**Entries provided**
★ ★ ★ ★

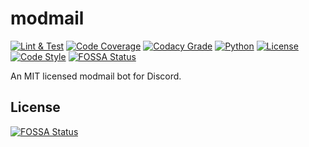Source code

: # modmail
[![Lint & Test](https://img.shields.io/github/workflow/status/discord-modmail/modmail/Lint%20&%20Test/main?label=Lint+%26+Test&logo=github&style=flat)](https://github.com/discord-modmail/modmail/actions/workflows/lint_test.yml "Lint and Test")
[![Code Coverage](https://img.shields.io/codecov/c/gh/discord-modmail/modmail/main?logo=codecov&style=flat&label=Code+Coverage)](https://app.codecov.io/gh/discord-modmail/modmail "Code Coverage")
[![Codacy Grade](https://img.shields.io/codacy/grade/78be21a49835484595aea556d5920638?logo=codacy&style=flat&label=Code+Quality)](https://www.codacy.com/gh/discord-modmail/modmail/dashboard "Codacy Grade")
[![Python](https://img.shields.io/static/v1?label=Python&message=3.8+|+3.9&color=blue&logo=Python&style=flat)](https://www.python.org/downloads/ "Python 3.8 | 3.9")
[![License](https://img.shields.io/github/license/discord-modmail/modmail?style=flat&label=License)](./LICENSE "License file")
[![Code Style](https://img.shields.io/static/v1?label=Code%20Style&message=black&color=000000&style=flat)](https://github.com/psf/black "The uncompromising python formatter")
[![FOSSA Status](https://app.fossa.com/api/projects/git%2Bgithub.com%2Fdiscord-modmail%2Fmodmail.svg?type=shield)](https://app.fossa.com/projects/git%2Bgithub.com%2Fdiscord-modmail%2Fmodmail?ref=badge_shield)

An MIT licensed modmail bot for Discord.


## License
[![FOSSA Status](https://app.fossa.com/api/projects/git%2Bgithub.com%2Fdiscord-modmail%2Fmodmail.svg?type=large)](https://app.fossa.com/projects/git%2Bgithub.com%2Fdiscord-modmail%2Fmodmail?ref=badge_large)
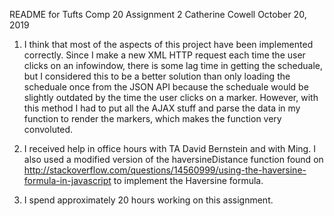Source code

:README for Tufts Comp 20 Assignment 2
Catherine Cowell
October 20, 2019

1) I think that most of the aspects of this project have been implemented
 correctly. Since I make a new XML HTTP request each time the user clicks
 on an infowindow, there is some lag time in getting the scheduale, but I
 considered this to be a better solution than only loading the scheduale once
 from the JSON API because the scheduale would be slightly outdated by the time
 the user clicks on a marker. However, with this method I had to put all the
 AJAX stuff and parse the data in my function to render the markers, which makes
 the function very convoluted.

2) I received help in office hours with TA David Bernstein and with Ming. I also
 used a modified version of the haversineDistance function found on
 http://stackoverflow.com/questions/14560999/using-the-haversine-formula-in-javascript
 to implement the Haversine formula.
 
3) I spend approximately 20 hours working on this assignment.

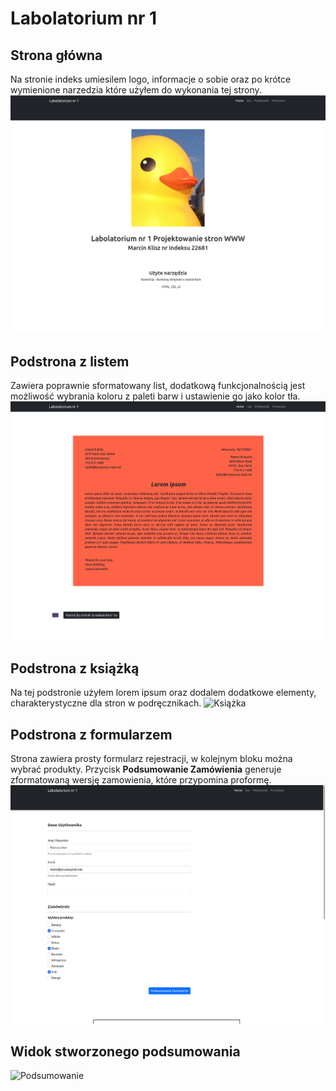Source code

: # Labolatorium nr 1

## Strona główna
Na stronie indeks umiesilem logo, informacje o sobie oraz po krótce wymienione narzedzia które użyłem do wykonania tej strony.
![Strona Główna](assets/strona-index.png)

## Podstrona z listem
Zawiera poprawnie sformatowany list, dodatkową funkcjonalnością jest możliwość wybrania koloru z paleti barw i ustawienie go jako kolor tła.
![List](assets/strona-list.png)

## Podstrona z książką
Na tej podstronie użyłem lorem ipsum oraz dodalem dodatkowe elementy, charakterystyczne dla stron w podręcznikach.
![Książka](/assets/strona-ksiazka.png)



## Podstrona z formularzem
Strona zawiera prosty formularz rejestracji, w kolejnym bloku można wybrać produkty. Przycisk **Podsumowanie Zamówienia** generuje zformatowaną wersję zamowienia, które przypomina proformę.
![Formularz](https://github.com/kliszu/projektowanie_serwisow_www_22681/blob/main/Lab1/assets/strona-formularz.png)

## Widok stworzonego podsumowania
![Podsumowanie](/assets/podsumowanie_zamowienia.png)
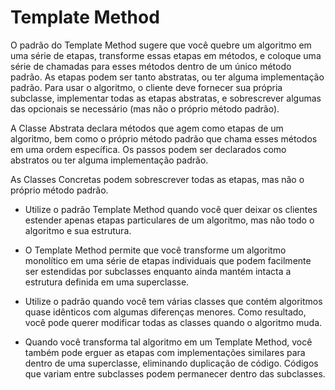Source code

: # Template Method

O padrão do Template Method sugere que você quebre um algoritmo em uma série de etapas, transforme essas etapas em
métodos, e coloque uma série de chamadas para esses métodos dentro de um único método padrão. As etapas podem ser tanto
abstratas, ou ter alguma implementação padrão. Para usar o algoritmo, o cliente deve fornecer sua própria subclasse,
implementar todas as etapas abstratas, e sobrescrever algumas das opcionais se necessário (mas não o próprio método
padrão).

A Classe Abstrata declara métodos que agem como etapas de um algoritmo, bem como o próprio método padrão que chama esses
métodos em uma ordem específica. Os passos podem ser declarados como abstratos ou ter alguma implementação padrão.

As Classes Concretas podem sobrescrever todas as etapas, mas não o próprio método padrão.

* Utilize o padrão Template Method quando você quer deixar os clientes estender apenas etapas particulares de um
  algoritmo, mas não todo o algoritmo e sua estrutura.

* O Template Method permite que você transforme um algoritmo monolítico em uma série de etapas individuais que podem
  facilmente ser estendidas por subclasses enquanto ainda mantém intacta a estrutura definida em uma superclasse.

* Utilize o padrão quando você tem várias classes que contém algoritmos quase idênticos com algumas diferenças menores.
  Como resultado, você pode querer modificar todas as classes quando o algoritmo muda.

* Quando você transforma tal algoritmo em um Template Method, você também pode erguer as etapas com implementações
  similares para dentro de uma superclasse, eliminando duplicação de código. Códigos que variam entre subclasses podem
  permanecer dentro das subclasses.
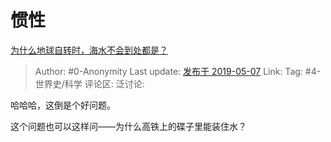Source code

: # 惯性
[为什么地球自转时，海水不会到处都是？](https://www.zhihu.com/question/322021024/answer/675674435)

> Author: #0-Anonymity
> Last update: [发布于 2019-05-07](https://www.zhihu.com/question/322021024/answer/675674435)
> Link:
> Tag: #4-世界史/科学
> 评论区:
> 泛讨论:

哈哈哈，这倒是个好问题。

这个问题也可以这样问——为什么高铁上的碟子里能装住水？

★ ★ ★ ★

**Assignment**
Only lines with the word "algumas" are wanted. Find and copy them from the records above.

**Answer space**
implementar todas as etapas abstratas, e sobrescrever algumas das opcionais se necessário (mas não o próprio método
* Utilize o padrão quando você tem várias classes que contém algoritmos quase idênticos com algumas diferenças menores.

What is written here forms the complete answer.